--- Information supplied ---
□ □ □ □
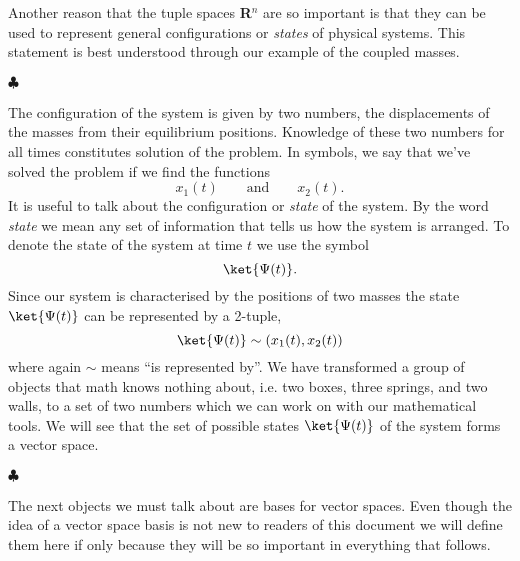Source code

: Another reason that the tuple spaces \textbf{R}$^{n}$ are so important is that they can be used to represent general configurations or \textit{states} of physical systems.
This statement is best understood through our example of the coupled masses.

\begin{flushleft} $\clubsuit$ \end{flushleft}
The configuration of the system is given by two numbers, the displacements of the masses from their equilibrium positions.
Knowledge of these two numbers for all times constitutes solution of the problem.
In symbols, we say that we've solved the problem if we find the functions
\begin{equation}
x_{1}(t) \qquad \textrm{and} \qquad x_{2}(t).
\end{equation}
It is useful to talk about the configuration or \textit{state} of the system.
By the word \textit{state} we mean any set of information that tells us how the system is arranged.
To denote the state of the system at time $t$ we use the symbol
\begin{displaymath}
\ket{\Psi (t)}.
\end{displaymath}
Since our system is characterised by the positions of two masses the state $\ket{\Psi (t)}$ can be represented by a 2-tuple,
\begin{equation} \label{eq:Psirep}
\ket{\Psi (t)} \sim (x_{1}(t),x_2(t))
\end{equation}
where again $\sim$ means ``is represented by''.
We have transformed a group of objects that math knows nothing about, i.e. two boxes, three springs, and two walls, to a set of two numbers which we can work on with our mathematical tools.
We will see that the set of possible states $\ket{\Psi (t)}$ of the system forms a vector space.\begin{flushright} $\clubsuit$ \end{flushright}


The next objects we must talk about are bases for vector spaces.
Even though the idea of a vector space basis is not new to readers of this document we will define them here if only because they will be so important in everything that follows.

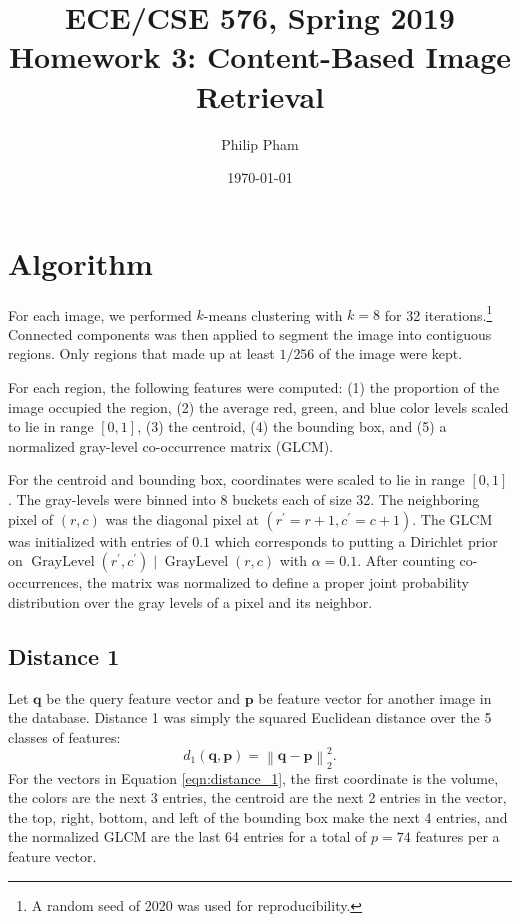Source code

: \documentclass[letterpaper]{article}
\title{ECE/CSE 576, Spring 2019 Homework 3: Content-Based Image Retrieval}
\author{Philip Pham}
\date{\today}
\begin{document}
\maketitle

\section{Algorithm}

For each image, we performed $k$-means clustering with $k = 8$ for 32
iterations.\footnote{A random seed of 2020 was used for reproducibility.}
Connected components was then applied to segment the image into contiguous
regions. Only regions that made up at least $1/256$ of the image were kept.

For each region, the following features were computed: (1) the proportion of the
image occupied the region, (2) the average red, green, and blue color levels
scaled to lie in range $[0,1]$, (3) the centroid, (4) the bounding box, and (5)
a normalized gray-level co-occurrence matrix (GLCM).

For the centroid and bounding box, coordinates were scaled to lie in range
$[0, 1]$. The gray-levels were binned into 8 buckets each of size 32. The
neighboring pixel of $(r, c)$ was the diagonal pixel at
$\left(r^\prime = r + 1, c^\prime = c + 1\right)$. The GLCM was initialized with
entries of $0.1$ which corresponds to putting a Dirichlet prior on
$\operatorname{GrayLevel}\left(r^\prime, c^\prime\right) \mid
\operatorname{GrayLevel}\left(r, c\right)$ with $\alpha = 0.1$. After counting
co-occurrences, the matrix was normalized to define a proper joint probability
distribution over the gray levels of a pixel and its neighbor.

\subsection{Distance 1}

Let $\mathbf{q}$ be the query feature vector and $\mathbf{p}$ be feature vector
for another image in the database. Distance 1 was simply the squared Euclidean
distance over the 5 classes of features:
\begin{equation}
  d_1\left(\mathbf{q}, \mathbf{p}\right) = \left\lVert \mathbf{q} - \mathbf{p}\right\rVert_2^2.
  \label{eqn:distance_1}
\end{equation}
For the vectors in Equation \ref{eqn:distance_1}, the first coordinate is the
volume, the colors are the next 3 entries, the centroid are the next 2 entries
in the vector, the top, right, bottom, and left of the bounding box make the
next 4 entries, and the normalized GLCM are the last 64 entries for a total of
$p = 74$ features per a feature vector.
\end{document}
□ □ □ □
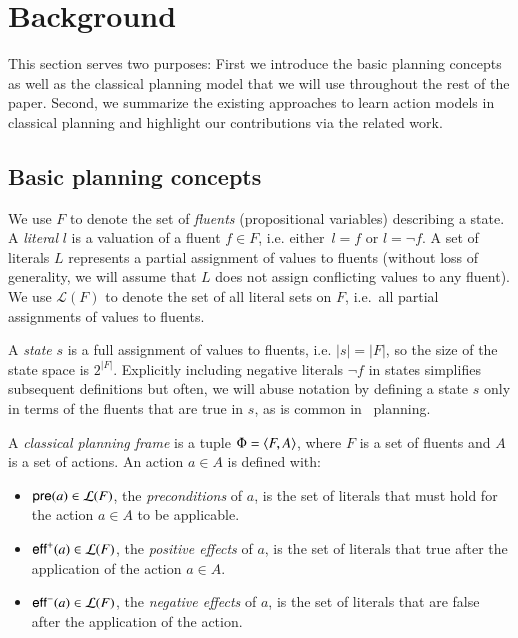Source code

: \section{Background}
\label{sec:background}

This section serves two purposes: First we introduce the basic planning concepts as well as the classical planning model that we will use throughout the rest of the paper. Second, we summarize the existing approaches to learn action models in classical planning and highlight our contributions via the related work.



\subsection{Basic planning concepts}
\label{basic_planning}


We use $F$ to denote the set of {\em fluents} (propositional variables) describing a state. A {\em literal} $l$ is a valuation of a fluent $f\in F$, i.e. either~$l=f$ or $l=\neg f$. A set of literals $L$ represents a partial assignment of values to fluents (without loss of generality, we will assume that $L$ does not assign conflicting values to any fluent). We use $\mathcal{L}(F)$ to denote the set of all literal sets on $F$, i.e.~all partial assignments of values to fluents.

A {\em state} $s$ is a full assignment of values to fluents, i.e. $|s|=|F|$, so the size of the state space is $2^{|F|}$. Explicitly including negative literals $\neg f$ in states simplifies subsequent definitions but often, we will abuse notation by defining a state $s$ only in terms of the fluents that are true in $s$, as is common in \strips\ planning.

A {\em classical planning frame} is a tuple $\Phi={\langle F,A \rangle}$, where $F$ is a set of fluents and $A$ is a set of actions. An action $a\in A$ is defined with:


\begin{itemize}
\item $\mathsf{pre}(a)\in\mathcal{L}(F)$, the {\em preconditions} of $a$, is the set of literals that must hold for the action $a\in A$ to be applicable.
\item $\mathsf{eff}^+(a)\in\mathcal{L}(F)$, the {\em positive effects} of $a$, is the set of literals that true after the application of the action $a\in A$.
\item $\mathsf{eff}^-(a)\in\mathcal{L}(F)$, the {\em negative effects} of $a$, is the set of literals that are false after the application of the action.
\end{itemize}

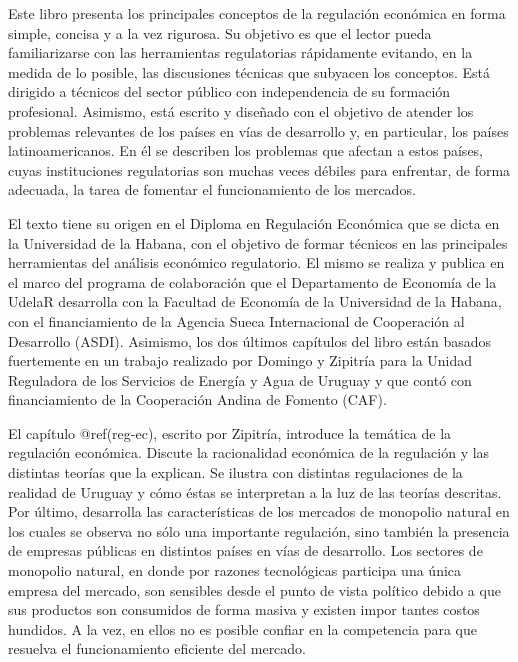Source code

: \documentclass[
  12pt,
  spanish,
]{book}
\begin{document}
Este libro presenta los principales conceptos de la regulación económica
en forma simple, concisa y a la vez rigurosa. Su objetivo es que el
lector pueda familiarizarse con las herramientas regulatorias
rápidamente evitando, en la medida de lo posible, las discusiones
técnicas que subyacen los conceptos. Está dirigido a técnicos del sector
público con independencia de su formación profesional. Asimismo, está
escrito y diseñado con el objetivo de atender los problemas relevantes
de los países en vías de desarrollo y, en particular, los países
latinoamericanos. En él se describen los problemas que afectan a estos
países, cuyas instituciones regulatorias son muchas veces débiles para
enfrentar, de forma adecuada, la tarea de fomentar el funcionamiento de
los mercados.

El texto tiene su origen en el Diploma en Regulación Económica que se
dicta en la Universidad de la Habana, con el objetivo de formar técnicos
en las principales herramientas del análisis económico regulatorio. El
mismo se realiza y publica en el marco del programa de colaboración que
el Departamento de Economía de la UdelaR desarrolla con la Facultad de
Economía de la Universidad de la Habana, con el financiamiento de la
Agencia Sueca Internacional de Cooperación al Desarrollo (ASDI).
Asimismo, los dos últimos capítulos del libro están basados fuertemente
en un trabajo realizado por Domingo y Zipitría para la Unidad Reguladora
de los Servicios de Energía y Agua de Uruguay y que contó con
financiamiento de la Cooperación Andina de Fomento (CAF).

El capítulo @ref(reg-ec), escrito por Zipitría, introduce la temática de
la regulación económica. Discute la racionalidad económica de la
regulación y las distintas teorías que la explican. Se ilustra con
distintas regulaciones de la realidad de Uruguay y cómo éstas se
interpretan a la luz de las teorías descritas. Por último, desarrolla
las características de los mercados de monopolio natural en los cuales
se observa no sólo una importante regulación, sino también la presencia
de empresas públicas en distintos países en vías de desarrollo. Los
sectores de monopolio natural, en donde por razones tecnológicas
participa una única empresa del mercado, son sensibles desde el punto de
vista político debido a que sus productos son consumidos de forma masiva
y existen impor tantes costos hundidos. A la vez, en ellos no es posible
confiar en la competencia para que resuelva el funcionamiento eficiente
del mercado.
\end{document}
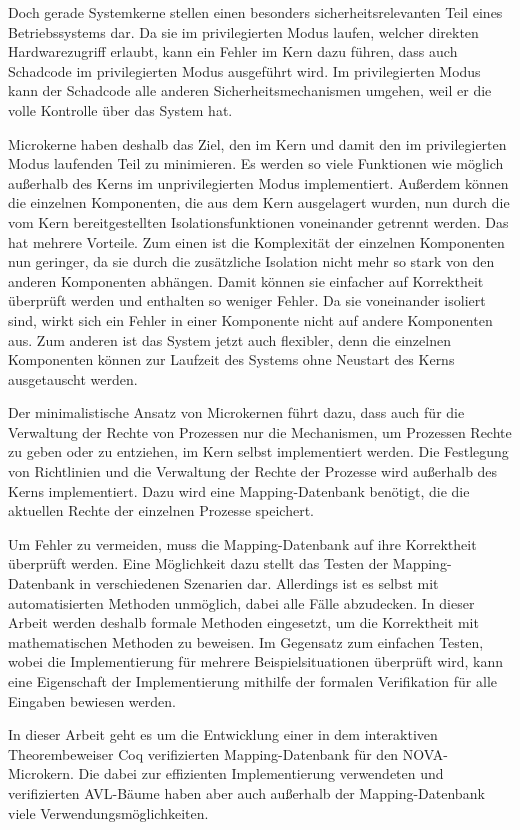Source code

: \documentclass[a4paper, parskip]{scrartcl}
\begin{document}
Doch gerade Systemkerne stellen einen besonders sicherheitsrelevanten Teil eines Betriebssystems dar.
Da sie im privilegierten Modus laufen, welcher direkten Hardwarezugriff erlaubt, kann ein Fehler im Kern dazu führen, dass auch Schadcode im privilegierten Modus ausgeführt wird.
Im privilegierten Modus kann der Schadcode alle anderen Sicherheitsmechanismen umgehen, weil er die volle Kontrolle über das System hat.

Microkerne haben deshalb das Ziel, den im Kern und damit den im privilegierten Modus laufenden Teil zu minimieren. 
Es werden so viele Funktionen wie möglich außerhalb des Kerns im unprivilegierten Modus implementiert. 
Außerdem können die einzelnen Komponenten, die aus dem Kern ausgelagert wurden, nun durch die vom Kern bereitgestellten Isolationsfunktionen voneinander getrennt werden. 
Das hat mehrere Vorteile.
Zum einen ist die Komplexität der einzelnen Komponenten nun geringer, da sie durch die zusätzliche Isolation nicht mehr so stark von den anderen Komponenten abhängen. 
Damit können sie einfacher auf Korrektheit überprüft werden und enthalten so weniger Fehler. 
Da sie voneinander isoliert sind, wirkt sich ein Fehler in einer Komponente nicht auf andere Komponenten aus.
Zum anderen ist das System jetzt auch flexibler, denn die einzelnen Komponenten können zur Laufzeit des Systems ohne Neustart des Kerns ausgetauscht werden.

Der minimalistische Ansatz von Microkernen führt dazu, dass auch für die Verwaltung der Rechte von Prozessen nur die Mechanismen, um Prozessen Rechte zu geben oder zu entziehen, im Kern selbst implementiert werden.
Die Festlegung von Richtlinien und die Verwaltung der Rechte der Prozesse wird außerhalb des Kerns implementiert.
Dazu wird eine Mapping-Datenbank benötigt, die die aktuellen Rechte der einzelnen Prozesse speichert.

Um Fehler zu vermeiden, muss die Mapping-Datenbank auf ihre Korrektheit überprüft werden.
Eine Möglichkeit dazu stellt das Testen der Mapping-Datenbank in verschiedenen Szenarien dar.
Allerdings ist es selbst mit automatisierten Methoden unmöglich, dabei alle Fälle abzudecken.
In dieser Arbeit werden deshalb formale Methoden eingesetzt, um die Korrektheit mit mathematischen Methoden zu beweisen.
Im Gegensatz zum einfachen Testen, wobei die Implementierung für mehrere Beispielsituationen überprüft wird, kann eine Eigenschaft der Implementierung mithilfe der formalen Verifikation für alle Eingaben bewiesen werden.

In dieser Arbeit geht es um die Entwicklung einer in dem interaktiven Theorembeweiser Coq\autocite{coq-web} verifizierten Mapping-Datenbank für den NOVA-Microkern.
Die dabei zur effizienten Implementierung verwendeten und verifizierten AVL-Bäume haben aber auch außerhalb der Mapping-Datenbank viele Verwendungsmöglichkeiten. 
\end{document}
□ □ □ □
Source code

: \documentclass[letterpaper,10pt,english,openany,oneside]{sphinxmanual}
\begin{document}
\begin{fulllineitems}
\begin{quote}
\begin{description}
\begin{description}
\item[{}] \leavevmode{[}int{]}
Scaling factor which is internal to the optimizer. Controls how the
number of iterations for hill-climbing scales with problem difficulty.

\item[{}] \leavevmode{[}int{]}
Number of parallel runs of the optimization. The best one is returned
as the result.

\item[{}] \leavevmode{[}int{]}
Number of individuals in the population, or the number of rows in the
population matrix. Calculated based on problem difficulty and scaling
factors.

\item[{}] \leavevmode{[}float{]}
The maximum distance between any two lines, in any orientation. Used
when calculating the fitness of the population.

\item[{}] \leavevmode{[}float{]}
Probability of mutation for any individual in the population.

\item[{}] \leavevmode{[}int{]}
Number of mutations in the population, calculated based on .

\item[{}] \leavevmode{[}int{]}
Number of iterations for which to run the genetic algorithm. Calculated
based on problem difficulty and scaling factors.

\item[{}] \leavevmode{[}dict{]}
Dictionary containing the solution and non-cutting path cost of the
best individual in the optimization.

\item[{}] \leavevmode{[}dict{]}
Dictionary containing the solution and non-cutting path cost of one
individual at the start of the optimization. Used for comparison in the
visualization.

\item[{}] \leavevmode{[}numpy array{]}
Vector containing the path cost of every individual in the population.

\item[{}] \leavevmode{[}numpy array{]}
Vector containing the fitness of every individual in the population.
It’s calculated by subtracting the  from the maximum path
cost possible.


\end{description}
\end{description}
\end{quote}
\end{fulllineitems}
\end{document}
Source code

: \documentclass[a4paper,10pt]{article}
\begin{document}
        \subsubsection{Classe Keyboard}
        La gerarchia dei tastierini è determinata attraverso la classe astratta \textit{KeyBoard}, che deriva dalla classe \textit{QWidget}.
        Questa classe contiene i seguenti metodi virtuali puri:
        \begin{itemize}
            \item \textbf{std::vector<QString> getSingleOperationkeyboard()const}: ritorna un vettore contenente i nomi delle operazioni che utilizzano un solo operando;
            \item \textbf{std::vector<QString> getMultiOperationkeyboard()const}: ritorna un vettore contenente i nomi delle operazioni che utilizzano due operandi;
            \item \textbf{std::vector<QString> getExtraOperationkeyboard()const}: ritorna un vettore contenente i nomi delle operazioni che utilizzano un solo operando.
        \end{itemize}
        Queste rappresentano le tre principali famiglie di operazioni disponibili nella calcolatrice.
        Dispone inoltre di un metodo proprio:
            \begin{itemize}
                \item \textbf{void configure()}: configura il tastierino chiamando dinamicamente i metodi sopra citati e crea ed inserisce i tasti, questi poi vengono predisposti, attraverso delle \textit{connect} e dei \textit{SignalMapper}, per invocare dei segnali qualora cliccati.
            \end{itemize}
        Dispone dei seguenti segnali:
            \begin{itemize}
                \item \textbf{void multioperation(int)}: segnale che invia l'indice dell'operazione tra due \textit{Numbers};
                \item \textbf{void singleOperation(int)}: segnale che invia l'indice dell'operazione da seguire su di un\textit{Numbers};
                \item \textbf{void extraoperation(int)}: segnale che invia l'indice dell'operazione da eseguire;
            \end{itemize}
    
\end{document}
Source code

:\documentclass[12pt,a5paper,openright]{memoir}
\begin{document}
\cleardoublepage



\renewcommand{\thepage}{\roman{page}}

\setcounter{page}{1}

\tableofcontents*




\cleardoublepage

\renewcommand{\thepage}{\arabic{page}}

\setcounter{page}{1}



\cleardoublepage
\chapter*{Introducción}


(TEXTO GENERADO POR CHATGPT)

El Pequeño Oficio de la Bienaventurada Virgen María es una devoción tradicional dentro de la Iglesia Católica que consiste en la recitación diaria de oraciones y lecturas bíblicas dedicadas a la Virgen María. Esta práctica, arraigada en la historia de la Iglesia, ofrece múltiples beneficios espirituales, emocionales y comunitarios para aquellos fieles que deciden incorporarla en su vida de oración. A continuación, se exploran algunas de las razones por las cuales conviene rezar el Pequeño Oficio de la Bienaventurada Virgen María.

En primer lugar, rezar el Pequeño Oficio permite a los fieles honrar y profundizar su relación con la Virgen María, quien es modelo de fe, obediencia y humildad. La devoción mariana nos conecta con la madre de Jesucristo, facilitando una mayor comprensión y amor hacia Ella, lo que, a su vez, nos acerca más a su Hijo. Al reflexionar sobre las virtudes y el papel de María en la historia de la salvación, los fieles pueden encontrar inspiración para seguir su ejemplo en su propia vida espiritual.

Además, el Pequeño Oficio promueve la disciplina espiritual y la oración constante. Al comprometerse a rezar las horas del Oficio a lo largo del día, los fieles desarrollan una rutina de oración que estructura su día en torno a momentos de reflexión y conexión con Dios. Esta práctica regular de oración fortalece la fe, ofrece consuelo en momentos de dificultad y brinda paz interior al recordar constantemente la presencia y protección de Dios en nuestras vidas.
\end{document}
□ □ □ □
--- Instructions to follow ---
Using the material above, copy every line in which the string "implementiert" occurs.

--- Completed exercise ---
Es werden so viele Funktionen wie möglich außerhalb des Kerns im unprivilegierten Modus implementiert. 
Der minimalistische Ansatz von Microkernen führt dazu, dass auch für die Verwaltung der Rechte von Prozessen nur die Mechanismen, um Prozessen Rechte zu geben oder zu entziehen, im Kern selbst implementiert werden.
Die Festlegung von Richtlinien und die Verwaltung der Rechte der Prozesse wird außerhalb des Kerns implementiert.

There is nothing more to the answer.